I’m going around saying that the story I tell in Declaration, despite its centrality, is little known. Yet one of the better-known dates, pivotal to the story, is Wednesday, May 15, 1776, when the Congress voted to add a preamble to a resolution it had passed on Friday, May 10. Because John Adams co-sponsored the May 10 resolution, and wrote the preamble that was tacked on its front on May 15, adoption of the preamble was an important moment both in Adams’s emergence as the “colossus of independence” and in the Congress’s movement toward declaring independence. Many founding-father biographers and writers on the Continental Congress have therefore mentioned and even dwelled on that day.

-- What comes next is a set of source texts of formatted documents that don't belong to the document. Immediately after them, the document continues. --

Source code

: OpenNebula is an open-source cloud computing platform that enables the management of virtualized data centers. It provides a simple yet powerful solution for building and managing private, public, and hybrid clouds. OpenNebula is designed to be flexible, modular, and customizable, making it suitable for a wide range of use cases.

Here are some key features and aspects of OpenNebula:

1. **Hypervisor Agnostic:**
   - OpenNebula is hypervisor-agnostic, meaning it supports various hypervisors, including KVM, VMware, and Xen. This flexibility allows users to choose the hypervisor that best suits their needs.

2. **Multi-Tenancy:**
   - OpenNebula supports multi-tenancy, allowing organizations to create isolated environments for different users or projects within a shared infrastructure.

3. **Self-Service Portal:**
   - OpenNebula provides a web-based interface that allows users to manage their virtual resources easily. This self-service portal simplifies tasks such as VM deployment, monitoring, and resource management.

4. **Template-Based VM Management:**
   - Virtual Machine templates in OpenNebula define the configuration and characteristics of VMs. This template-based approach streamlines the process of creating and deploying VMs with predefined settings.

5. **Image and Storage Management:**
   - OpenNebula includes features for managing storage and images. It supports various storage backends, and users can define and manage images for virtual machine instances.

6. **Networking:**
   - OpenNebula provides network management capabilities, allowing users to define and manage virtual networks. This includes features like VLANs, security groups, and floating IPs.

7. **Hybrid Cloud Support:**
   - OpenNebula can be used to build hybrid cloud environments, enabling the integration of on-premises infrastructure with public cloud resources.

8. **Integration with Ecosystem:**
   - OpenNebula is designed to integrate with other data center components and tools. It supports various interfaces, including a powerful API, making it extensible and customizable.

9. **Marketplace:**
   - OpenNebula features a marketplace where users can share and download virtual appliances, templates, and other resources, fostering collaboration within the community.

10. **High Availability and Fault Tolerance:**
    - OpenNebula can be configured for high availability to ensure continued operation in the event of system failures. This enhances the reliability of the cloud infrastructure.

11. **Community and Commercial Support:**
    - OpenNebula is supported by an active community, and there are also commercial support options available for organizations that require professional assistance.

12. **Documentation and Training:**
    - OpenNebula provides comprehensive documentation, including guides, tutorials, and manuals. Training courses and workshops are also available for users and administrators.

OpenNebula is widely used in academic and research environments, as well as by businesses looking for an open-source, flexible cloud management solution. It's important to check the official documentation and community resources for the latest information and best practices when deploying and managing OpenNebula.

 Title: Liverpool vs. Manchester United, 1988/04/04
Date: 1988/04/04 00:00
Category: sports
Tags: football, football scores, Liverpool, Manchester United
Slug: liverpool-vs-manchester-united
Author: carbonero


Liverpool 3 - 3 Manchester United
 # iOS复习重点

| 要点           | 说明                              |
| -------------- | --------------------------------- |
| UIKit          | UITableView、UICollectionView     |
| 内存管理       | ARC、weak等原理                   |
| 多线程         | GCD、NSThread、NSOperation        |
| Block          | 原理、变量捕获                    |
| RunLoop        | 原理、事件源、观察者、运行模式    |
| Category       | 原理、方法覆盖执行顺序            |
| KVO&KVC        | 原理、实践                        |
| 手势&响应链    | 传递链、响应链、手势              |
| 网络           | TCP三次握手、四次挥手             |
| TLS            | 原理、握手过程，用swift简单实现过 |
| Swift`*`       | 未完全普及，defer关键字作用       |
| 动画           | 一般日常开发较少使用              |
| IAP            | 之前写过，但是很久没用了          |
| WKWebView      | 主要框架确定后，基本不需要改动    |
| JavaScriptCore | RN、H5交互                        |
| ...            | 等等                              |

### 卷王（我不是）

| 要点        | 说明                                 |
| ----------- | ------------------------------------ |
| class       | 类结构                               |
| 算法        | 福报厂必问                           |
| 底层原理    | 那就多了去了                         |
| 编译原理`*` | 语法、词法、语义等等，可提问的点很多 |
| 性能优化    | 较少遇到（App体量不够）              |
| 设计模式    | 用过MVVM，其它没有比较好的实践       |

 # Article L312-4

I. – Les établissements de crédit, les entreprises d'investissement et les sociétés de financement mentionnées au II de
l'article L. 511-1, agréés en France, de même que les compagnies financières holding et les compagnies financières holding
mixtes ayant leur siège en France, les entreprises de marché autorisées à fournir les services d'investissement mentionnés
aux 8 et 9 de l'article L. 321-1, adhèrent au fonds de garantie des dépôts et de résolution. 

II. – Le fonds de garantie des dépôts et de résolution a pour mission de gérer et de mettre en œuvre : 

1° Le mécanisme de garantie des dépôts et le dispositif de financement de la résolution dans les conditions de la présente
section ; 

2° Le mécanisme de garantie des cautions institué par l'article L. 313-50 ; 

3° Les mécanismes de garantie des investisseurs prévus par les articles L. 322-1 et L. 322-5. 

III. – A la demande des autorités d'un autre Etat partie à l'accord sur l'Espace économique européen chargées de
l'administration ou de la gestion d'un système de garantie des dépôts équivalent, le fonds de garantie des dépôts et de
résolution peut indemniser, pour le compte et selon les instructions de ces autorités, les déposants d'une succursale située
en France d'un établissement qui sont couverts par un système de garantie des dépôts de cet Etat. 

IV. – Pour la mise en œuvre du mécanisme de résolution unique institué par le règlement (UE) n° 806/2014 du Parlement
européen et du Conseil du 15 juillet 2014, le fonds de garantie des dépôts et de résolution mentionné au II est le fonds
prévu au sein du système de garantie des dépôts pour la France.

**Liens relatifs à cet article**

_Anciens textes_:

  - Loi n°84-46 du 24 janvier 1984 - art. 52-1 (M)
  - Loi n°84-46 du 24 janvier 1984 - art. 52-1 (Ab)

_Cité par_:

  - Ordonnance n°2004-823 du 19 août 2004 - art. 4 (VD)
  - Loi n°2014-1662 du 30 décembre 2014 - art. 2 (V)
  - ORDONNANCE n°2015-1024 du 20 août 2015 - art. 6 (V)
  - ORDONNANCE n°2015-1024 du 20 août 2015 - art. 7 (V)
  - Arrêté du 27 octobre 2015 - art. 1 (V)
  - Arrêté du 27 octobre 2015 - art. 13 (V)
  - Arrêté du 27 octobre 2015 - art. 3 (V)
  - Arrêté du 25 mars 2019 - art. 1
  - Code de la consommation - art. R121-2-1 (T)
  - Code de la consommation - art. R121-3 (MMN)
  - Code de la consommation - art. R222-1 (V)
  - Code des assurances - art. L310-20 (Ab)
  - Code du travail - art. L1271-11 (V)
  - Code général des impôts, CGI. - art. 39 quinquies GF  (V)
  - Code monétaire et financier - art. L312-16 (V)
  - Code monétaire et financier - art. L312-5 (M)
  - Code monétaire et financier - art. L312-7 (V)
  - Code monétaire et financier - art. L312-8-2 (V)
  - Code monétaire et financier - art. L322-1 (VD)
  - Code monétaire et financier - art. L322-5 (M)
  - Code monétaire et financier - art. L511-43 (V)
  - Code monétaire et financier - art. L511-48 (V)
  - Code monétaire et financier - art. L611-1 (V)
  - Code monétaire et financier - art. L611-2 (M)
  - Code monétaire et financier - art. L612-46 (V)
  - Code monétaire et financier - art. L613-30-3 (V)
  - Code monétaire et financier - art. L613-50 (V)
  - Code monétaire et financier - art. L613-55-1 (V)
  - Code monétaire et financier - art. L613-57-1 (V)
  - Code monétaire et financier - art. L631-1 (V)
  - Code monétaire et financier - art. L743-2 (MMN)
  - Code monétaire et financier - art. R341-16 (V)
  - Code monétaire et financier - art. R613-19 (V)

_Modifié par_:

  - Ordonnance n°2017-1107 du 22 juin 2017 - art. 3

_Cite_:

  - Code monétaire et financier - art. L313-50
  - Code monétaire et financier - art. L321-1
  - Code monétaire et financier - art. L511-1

Some have even said that on May 15, America effectively declared independence. Adams certainly liked to think so.
But the context in which the preamble was adopted, and the political work that Adams intended it to do — outside the Congress — has been glossed over, at least in most books for general readers. The inside story, which I try to bring to life in Declaration, raises many issues that certified narratives of events of 1776 have naturally found difficult to cope with. For the Adams preamble isn’t an edifying document, and May 15, though Adams rightly thought of it as “an epoch” in American independence, wasn’t an edifying day.
The realpolitik can be unsettling — but it’s more fun than the whitewashed version. The preamble brought in Monday had been written quickly over the weekend to adjust an unintended effect of the resolution passed the previous Friday. Adams, along with Richard Henry Lee of Virginia, had brought the original resolution into the Congress as part of a secret attempt to overturn the government of Pennsylvania, the Congress’s mighty host, which opposed independence. Pennsylvania controlled the reconciliationist middle-colony bloc, making a declaration of independence impossible. The pro-independence coalition — actually led by Samuel Adams (John was then known mainly as Samuel’s younger second cousin and top operator) — plotted to get the elected government of Pennsylvania thrown out and taken over by pro-independence elements there, thus swinging the keystone colony’s great weight over to independence. As their local allies prepared the working-class committees and militias to take over the province, the Adamses tried to maneuver the Congress into supporting a local uprising against the Pennsylvania assembly.
Hence the May 10 resolution. It proposed that the Congress recommend to those states which, amid the imperial crisis, lacked working governments that they end their old governments and create new ones that would conduce to their happiness. But the real target was Pennsylvania, where the Adamses’ local allies were actually organized and ready to put in a pro-independence government, on the authority only of committees and militias.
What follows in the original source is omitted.